-- Raw data follows --
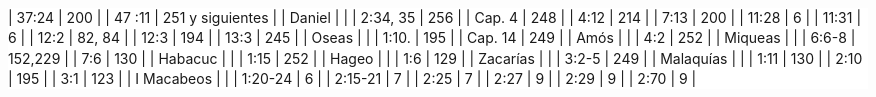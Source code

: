 | 37:24                             | 200                                 |
| 47 :11                            | 251 y siguientes                    |
| Daniel                            |                                     |
| 2:34, 35                          | 256                                 |
| Cap. 4                            | 248                                 |
| 4:12                              | 214                                 |
| 7:13                              | 200                                 |
| 11:28                             | 6                                   |
| 11:31                             | 6                                   |
| 12:2                              | 82, 84                              |
| 12:3                              | 194                                 |
| 13:3                              | 245                                 |
| Oseas                             |                                     |
| 1:10.                             | 195                                 |
| Cap. 14                           | 249                                 |
| Amós                              |                                     |
| 4:2                               | 252                                 |
| Miqueas                           |                                     |
| 6:6-8                             | 152,229                             |
| 7:6                               | 130                                 |
| Habacuc                           |                                     |
| 1:15                              | 252                                 |
| Hageo                             |                                     |
| 1:6                               | 129                                 |
| Zacarías                          |                                     |
| 3:2-5                             | 249                                 |
| Malaquías                         |                                     |
| 1:11                              | 130                                 |
| 2:10                              | 195                                 |
| 3:1                               | 123                                 |
| I Macabeos                        |                                     |
| 1:20-24                           | 6                                   |
| 2:15-21                           | 7                                   |
| 2:25                              | 7                                   |
| 2:27                              | 9                                   |
| 2:29                              | 9                                   |
| 2:70                              | 9                                   |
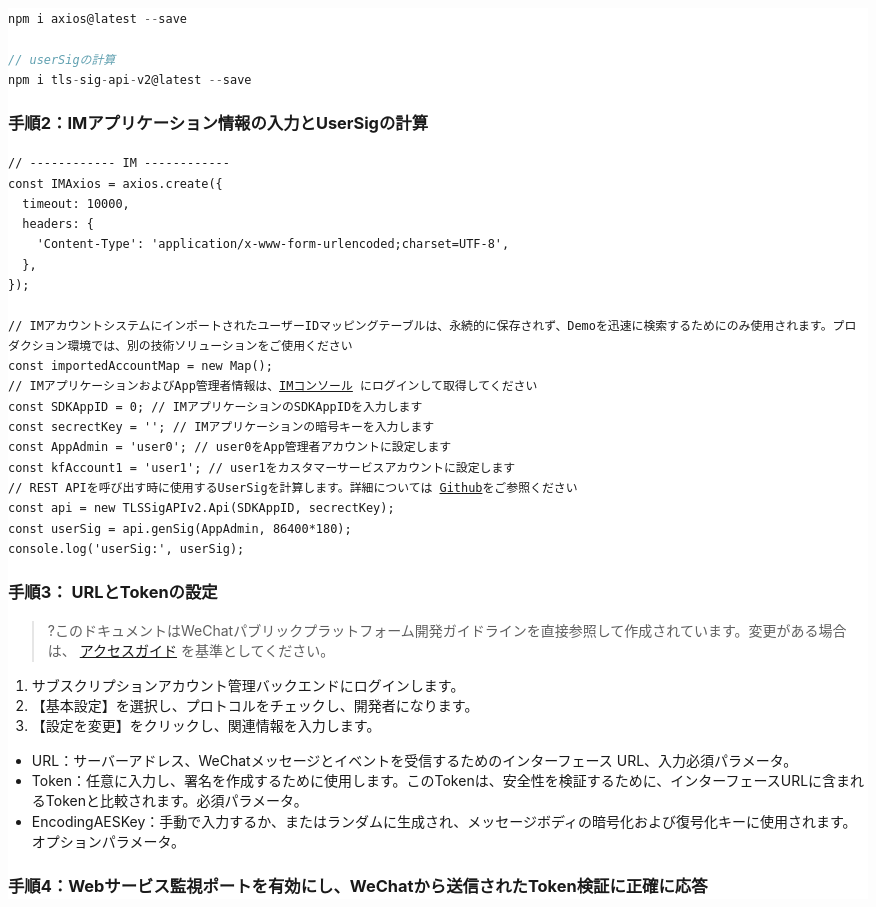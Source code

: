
 ```javascript
npm i axios@latest --save

// userSigの計算
npm i tls-sig-api-v2@latest --save
```

### 手順2：IMアプリケーション情報の入力とUserSigの計算

<pre><code><span class="hljs-comment">// ------------ IM ------------</span>
<span class="hljs-keyword">const</span> IMAxios = axios.create({
  <span class="hljs-attr">timeout</span>: <span class="hljs-number">10000</span>,
  <span class="hljs-attr">headers</span>: {
    <span class="hljs-string">'Content-Type'</span>: <span class="hljs-string">'application/x-www-form-urlencoded;charset=UTF-8'</span>,
  },
});

<span class="hljs-comment">// IMアカウントシステムにインポートされたユーザーIDマッピングテーブルは、永続的に保存されず、Demoを迅速に検索するためにのみ使用されます。プロダクション環境では、別の技術ソリューションをご使用ください</span>
<span class="hljs-keyword">const</span> importedAccountMap = <span class="hljs-keyword">new</span> <span class="hljs-built_in">Map</span>();
<span class="hljs-comment">// IMアプリケーションおよびApp管理者情報は、<a href="https://console.cloud.tencent.com/im">IMコンソール</a> にログインして取得してください</span>
<span class="hljs-keyword">const</span> SDKAppID = <span class="hljs-number">0</span>; <span class="hljs-comment">// IMアプリケーションのSDKAppIDを入力します</span>
<span class="hljs-keyword">const</span> secrectKey = <span class="hljs-string">''</span>; <span class="hljs-comment">// IMアプリケーションの暗号キーを入力します</span>
<span class="hljs-keyword">const</span> AppAdmin = <span class="hljs-string">'user0'</span>; <span class="hljs-comment">// user0をApp管理者アカウントに設定します</span>
<span class="hljs-keyword">const</span> kfAccount1 = <span class="hljs-string">'user1'</span>; <span class="hljs-comment">// user1をカスタマーサービスアカウントに設定します</span>
<span class="hljs-comment">// REST APIを呼び出す時に使用するUserSigを計算します。詳細については <a href="https://github.com/tencentyun/tls-sig-api-v2-node">Github</a>をご参照ください</span>
<span class="hljs-keyword">const</span> api = <span class="hljs-keyword">new</span> TLSSigAPIv2.Api(SDKAppID, secrectKey);
<span class="hljs-keyword">const</span> userSig = api.genSig(AppAdmin, <span class="hljs-number">86400</span>*<span class="hljs-number">180</span>);
<span class="hljs-built_in">console</span>.log(<span class="hljs-string">'userSig:'</span>, userSig);</code></pre>

### 手順3： URLとTokenの設定
>?このドキュメントはWeChatパブリックプラットフォーム開発ガイドラインを直接参照して作成されています。変更がある場合は、 [アクセスガイド](https://mp.weixin.qq.com/wiki) を基準としてください。

1. サブスクリプションアカウント管理バックエンドにログインします。
2. 【基本設定】を選択し、プロトコルをチェックし、開発者になります。
3. 【設定を変更】をクリックし、関連情報を入力します。
 - URL：サーバーアドレス、WeChatメッセージとイベントを受信するためのインターフェース URL、入力必須パラメータ。
 - Token：任意に入力し、署名を作成するために使用します。このTokenは、安全性を検証するために、インターフェースURLに含まれるTokenと比較されます。必須パラメータ。
 - EncodingAESKey：手動で入力するか、またはランダムに生成され、メッセージボディの暗号化および復号化キーに使用されます。オプションパラメータ。

### 手順4：Webサービス監視ポートを有効にし、WeChatから送信されたToken検証に正確に応答
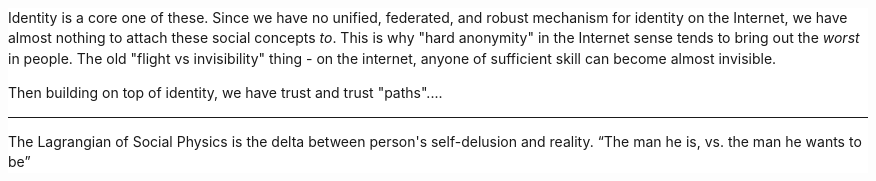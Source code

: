 
Identity is a core one of these.  Since we have no unified, federated, and robust mechanism for identity on the Internet, we have almost nothing to attach these social concepts *to*.  This is why "hard anonymity" in the Internet sense tends to bring out the *worst* in people.  The old "flight vs invisibility" thing - on the internet, anyone of sufficient skill can become almost invisible.

Then building on top of identity, we have trust and trust "paths"....

--------------

The Lagrangian of Social Physics is the delta between person's self-delusion and reality.  “The man he is, vs. the man he wants to be”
-- Raw data concluded --
### Work order:
Your output should be the records above, duplicated exactly and picture-free.

### Your solution:
Source code

: | 37:24                             | 200                                 |
| 47 :11                            | 251 y siguientes                    |
| Daniel                            |                                     |
| 2:34, 35                          | 256                                 |
| Cap. 4                            | 248                                 |
| 4:12                              | 214                                 |
| 7:13                              | 200                                 |
| 11:28                             | 6                                   |
| 11:31                             | 6                                   |
| 12:2                              | 82, 84                              |
| 12:3                              | 194                                 |
| 13:3                              | 245                                 |
| Oseas                             |                                     |
| 1:10.                             | 195                                 |
| Cap. 14                           | 249                                 |
| Amós                              |                                     |
| 4:2                               | 252                                 |
| Miqueas                           |                                     |
| 6:6-8                             | 152,229                             |
| 7:6                               | 130                                 |
| Habacuc                           |                                     |
| 1:15                              | 252                                 |
| Hageo                             |                                     |
| 1:6                               | 129                                 |
| Zacarías                          |                                     |
| 3:2-5                             | 249                                 |
| Malaquías                         |                                     |
| 1:11                              | 130                                 |
| 2:10                              | 195                                 |
| 3:1                               | 123                                 |
| I Macabeos                        |                                     |
| 1:20-24                           | 6                                   |
| 2:15-21                           | 7                                   |
| 2:25                              | 7                                   |
| 2:27                              | 9                                   |
| 2:29                              | 9                                   |
| 2:70                              | 9                                   |
Source code

:
 ```javascript
npm i axios@latest --save

// userSigの計算
npm i tls-sig-api-v2@latest --save
```

### 手順2：IMアプリケーション情報の入力とUserSigの計算

<pre><code><span class="hljs-comment">// ------------ IM ------------</span>
<span class="hljs-keyword">const</span> IMAxios = axios.create({
  <span class="hljs-attr">timeout</span>: <span class="hljs-number">10000</span>,
  <span class="hljs-attr">headers</span>: {
    <span class="hljs-string">'Content-Type'</span>: <span class="hljs-string">'application/x-www-form-urlencoded;charset=UTF-8'</span>,
  },
});

<span class="hljs-comment">// IMアカウントシステムにインポートされたユーザーIDマッピングテーブルは、永続的に保存されず、Demoを迅速に検索するためにのみ使用されます。プロダクション環境では、別の技術ソリューションをご使用ください</span>
<span class="hljs-keyword">const</span> importedAccountMap = <span class="hljs-keyword">new</span> <span class="hljs-built_in">Map</span>();
<span class="hljs-comment">// IMアプリケーションおよびApp管理者情報は、<a href="https://console.cloud.tencent.com/im">IMコンソール</a> にログインして取得してください</span>
<span class="hljs-keyword">const</span> SDKAppID = <span class="hljs-number">0</span>; <span class="hljs-comment">// IMアプリケーションのSDKAppIDを入力します</span>
<span class="hljs-keyword">const</span> secrectKey = <span class="hljs-string">''</span>; <span class="hljs-comment">// IMアプリケーションの暗号キーを入力します</span>
<span class="hljs-keyword">const</span> AppAdmin = <span class="hljs-string">'user0'</span>; <span class="hljs-comment">// user0をApp管理者アカウントに設定します</span>
<span class="hljs-keyword">const</span> kfAccount1 = <span class="hljs-string">'user1'</span>; <span class="hljs-comment">// user1をカスタマーサービスアカウントに設定します</span>
<span class="hljs-comment">// REST APIを呼び出す時に使用するUserSigを計算します。詳細については <a href="https://github.com/tencentyun/tls-sig-api-v2-node">Github</a>をご参照ください</span>
<span class="hljs-keyword">const</span> api = <span class="hljs-keyword">new</span> TLSSigAPIv2.Api(SDKAppID, secrectKey);
<span class="hljs-keyword">const</span> userSig = api.genSig(AppAdmin, <span class="hljs-number">86400</span>*<span class="hljs-number">180</span>);
<span class="hljs-built_in">console</span>.log(<span class="hljs-string">'userSig:'</span>, userSig);</code></pre>

### 手順3： URLとTokenの設定
>?このドキュメントはWeChatパブリックプラットフォーム開発ガイドラインを直接参照して作成されています。変更がある場合は、 [アクセスガイド](https://mp.weixin.qq.com/wiki) を基準としてください。

1. サブスクリプションアカウント管理バックエンドにログインします。
2. 【基本設定】を選択し、プロトコルをチェックし、開発者になります。
3. 【設定を変更】をクリックし、関連情報を入力します。
 - URL：サーバーアドレス、WeChatメッセージとイベントを受信するためのインターフェース URL、入力必須パラメータ。
 - Token：任意に入力し、署名を作成するために使用します。このTokenは、安全性を検証するために、インターフェースURLに含まれるTokenと比較されます。必須パラメータ。
 - EncodingAESKey：手動で入力するか、またはランダムに生成され、メッセージボディの暗号化および復号化キーに使用されます。オプションパラメータ。

### 手順4：Webサービス監視ポートを有効にし、WeChatから送信されたToken検証に正確に応答
Source code

: 
Identity is a core one of these.  Since we have no unified, federated, and robust mechanism for identity on the Internet, we have almost nothing to attach these social concepts *to*.  This is why "hard anonymity" in the Internet sense tends to bring out the *worst* in people.  The old "flight vs invisibility" thing - on the internet, anyone of sufficient skill can become almost invisible.

Then building on top of identity, we have trust and trust "paths"....

--------------

The Lagrangian of Social Physics is the delta between person's self-delusion and reality.  “The man he is, vs. the man he wants to be”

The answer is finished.